Crónicas

Leitores da moda

A fotografia e a moda são, na sua condição de fenómenos sócio-culturais, ambos inseparáveis da modernidade industrial e das novas conceções espácio-temporais que marcam o século XIX.

O tempo acelerado, progressivamente vertiginoso, a superação de barreiras e de distâncias que os novos meios de transporte trouxeram, foram acompanhados de imagens técnicas que se vão democratizando e construindo uma perceção visual do mundo sob o formato do fragmento e da miniatura que, em grande medida, o tornava colecionável.
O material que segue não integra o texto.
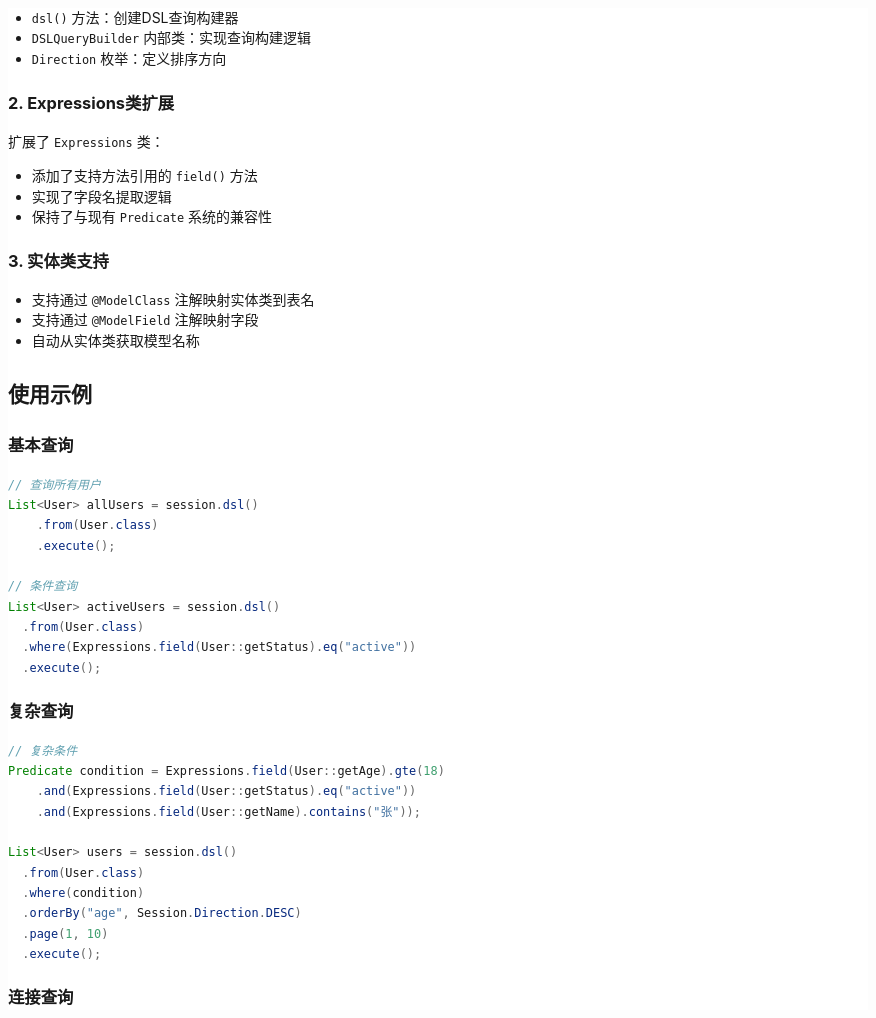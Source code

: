 - `dsl()` 方法：创建DSL查询构建器
- `DSLQueryBuilder` 内部类：实现查询构建逻辑
- `Direction` 枚举：定义排序方向

### 2. Expressions类扩展

扩展了 `Expressions` 类：

- 添加了支持方法引用的 `field()` 方法
- 实现了字段名提取逻辑
- 保持了与现有 `Predicate` 系统的兼容性

### 3. 实体类支持

- 支持通过 `@ModelClass` 注解映射实体类到表名
- 支持通过 `@ModelField` 注解映射字段
- 自动从实体类获取模型名称

## 使用示例

### 基本查询

```java
// 查询所有用户
List<User> allUsers = session.dsl()
    .from(User.class)
    .execute();

// 条件查询
List<User> activeUsers = session.dsl()
  .from(User.class)
  .where(Expressions.field(User::getStatus).eq("active"))
  .execute();
```

### 复杂查询

```java
// 复杂条件
Predicate condition = Expressions.field(User::getAge).gte(18)
    .and(Expressions.field(User::getStatus).eq("active"))
    .and(Expressions.field(User::getName).contains("张"));

List<User> users = session.dsl()
  .from(User.class)
  .where(condition)
  .orderBy("age", Session.Direction.DESC)
  .page(1, 10)
  .execute();
```

### 连接查询
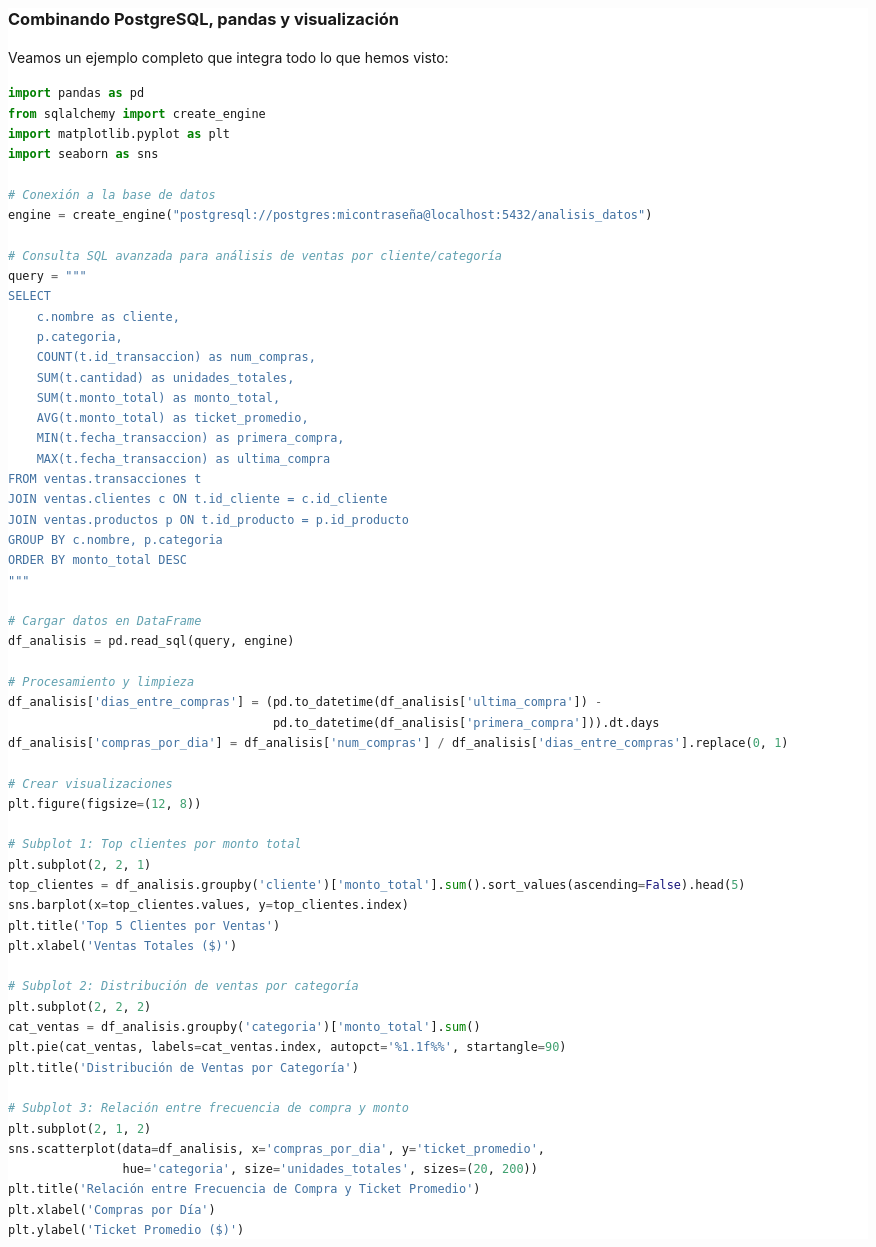 ### Combinando PostgreSQL, pandas y visualización

Veamos un ejemplo completo que integra todo lo que hemos visto:

```python
import pandas as pd
from sqlalchemy import create_engine
import matplotlib.pyplot as plt
import seaborn as sns

# Conexión a la base de datos
engine = create_engine("postgresql://postgres:micontraseña@localhost:5432/analisis_datos")

# Consulta SQL avanzada para análisis de ventas por cliente/categoría
query = """
SELECT
    c.nombre as cliente,
    p.categoria,
    COUNT(t.id_transaccion) as num_compras,
    SUM(t.cantidad) as unidades_totales,
    SUM(t.monto_total) as monto_total,
    AVG(t.monto_total) as ticket_promedio,
    MIN(t.fecha_transaccion) as primera_compra,
    MAX(t.fecha_transaccion) as ultima_compra
FROM ventas.transacciones t
JOIN ventas.clientes c ON t.id_cliente = c.id_cliente
JOIN ventas.productos p ON t.id_producto = p.id_producto
GROUP BY c.nombre, p.categoria
ORDER BY monto_total DESC
"""

# Cargar datos en DataFrame
df_analisis = pd.read_sql(query, engine)

# Procesamiento y limpieza
df_analisis['dias_entre_compras'] = (pd.to_datetime(df_analisis['ultima_compra']) -
                                     pd.to_datetime(df_analisis['primera_compra'])).dt.days
df_analisis['compras_por_dia'] = df_analisis['num_compras'] / df_analisis['dias_entre_compras'].replace(0, 1)

# Crear visualizaciones
plt.figure(figsize=(12, 8))

# Subplot 1: Top clientes por monto total
plt.subplot(2, 2, 1)
top_clientes = df_analisis.groupby('cliente')['monto_total'].sum().sort_values(ascending=False).head(5)
sns.barplot(x=top_clientes.values, y=top_clientes.index)
plt.title('Top 5 Clientes por Ventas')
plt.xlabel('Ventas Totales ($)')

# Subplot 2: Distribución de ventas por categoría
plt.subplot(2, 2, 2)
cat_ventas = df_analisis.groupby('categoria')['monto_total'].sum()
plt.pie(cat_ventas, labels=cat_ventas.index, autopct='%1.1f%%', startangle=90)
plt.title('Distribución de Ventas por Categoría')

# Subplot 3: Relación entre frecuencia de compra y monto
plt.subplot(2, 1, 2)
sns.scatterplot(data=df_analisis, x='compras_por_dia', y='ticket_promedio',
                hue='categoria', size='unidades_totales', sizes=(20, 200))
plt.title('Relación entre Frecuencia de Compra y Ticket Promedio')
plt.xlabel('Compras por Día')
plt.ylabel('Ticket Promedio ($)')
```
Walter Benjamin, porventura o autor mais fundamental quando o que está em jogo é pensar através  da fotografia, escreveu ainda sobre a moda enquanto fenómeno da modernidade –  de forma fragmentária, é certo, como também lhe é característico – na obra Das Passagen-Werk (na edição de 2019 em português, intitulada, As Passagens de Paris). No livro Antropologia da Moda, numa edição da Documenta/Sistema Solar de 2021, a antropóloga portuguesa Filomena Silvano, interessada pelo fenómeno enquanto meio de estruturação identitária, refere que Benjamin via na moda uma aproximação à antecipação do futuro (à semelhança do que o mesmo reconheceu na relação entre a fotografia moderna e a noção de instante, tão bem explorada pelo historiador brasileiro Mauricio Lissovsky ou ainda por Eduardo Cadava).

Silvano reproduz ainda uma passagem de Benjamin onde este vinca que a maior satisfação que a moda nos traz é a de sermos contemporâneos do resto do mundo, passando para considerações do filósofo Giorgio de Agamben sobre a articulação moda e a contemporaneidade, enquanto um tempo desajustado em relação ao presente, um tempo limítrofe entre o que ainda não é e o que já não é.

Apesar da fotografia datar da década de trinta do século XIX – aproximando-se hoje, também ela, vertiginosamente do seu segundo centenário – ao submeter uma (qualquer) fotografia de Oitocentos a um olhar mais desprevenido ou menos conhecedor da técnica e da sua história, é frequente operar-se um certo efeito amalgamador de época. Ou seja, corremos o risco de condensar num mesmo imaginário temporal imagens de épocas e com características técnicas e foto-sensíveis muito distintas entre si, remetidas assim para a categoria de imagem histórica. Na maior parte das vezes, excluímos toda uma panóplia diversa de imagens (e épocas precisas) em detrimento de outras.

A nível pessoal e primário, tendo a confundir o século XIX com a Belle Époque. Tal deve-se, porventura, ao papel que o formato carte-de-visite assumiu (para mim) na popularização de uma moda daquele século em detrimento de outras. De tal modo, penso hoje, que na infância, mascarar-me no carnaval a mulher desta época que muitos situam entre a década de setenta e o início da Primeira Guerra Mundial, era um disfarce, dizia então, de “dama antiga”, e algo a que remetia mais para a fotografia (antiga) do que para a pintura, (por exemplo) ao nível do imaginário.

Que construção identitária será essa que privilegia o efeito anacrónico da moda? Que efeito de distorção é esse, na relação que assumimos com o nosso tempo, que se estabelece ora no anacronismo do disfarce, ora no repescar para hoje de elementos outros? E que tanto são os da moda de outrora, como do démodé de outrora (e que hoje são aquilo que designamos de retro, de vintage, etc., e por essa via, na moda).

Boas questões, porventura, para os leitores da moda.

Ana Gandum
com a colaboração do Museu de Fotografia da Madeira – Atelier Vicente’s.